Some borrowers should take note of FHA loan requirements where mortgage payments are concerned.
“The Mortgage must be downgraded to a Refer and manually underwritten if any mortgage trade line, including mortgage line-of-credit payments, reflects:
-a current delinquency; or
-any delinquency within 12 months of the case number assignment date.”
Borrowers who had loan modifications should know the lender is required to use “…the payment history in accordance with the modification agreement for the time period of modification in determining late housing payments.”
FHA Cash-Out Refinance Loan Options
Borrowers should know that cash-out refinance loans guaranteed by the FHA are available in 15-year or 30-year loans, with a maximum LTV of 85%. Not all lenders may offer both loan terms; you will need to see what your chosen financial institution chooses to allow. 15% equity in the property is required and a new appraisal is mandatory.

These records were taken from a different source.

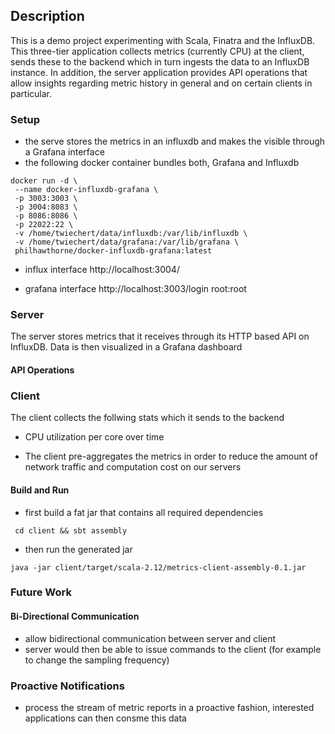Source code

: ## Description
This is a demo project experimenting with Scala, Finatra and the InfluxDB. This three-tier application collects metrics (currently CPU) at the client, 
sends these to the backend which in turn ingests the data to an InfluxDB instance. In addition, the server application provides API operations that allow insights regarding metric history in general
and on certain clients in particular.

### Setup

- the serve stores the metrics in an influxdb and makes the visible through a Grafana interface
- the following docker container bundles both, Grafana and Influxdb
 ```
docker run -d \
  --name docker-influxdb-grafana \
  -p 3003:3003 \
  -p 3004:8083 \
  -p 8086:8086 \
  -p 22022:22 \
  -v /home/twiechert/data/influxdb:/var/lib/influxdb \
  -v /home/twiechert/data/grafana:/var/lib/grafana \
  philhawthorne/docker-influxdb-grafana:latest
 
 ```

- influx interface
http://localhost:3004/

- grafana interface
http://localhost:3003/login  root:root

### Server
The server stores metrics that it receives through its HTTP based API on InfluxDB.
Data is then visualized in a Grafana dashboard

#### API Operations


### Client
The client collects the follwing stats which it sends to the backend

- CPU utilization per core over time

- The client pre-aggregates the metrics in order to reduce the amount of network traffic and computation cost on our servers

#### Build and Run

- first build a fat jar that contains all required dependencies 

 ``` cd client && sbt assembly```

- then run the generated jar

 ```java -jar client/target/scala-2.12/metrics-client-assembly-0.1.jar```
 
 
### Future Work

#### Bi-Directional Communication
- allow bidirectional communication between server and client
- server would then be able to issue commands to the client
   (for example to change the sampling frequency)
   
### Proactive Notifications
- process the stream of metric reports in a proactive fashion, interested applications can then consme this data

What options are available to an FHA borrower who wants a cash-out refi? One option is to ask your lender about an FHA Energy Efficient Mortgage loan, which adds funds to the loan for the specific purpose of adding approved, energy saving upgrades to the property. These funds must be used in a specific manner and are not available as a general cash draw for the borrower.
One option borrowers should know is that FHA-to-FHA refinance loans are not the only types of cash-out refi options available. You can refinance an FHA or a non-FHA mortgage (conventional, USDA, VA, etc) to an FHA cash-out refi.
You can technically use the cash-out proceeds in any way you see fit, but some lenders may not allow certain types of transactions such as getting a cash-out refi loan, buying another property, then selling the home that was just refinanced.
Some lenders may require you to own the property for a specific amount of time for some refinance loan transactions. Does this specifically apply to FHA mortgages or for all refinance loans? That’s a question you will need to ask the lender, where applicable.
Borrowers have the option to use cash-out loan proceeds to remodel their home, but using funds for this purpose may or may not be the best use of the money when there is an FHA 203(k) rehab loan available for these specific needs. Some borrowers just need enough money to complete a specific set of repairs or renovations; an FHA Limited 203(k) rehab loan can help pay for this without committing to a larger mortgage.
That option is not right for everyone, but for those who don’t need to get full amount of cash out from an FHA Cash-Out Refi loan to meet their home improvement goals, the Limited FHA 203(k) Rehab Loan might be the better choice.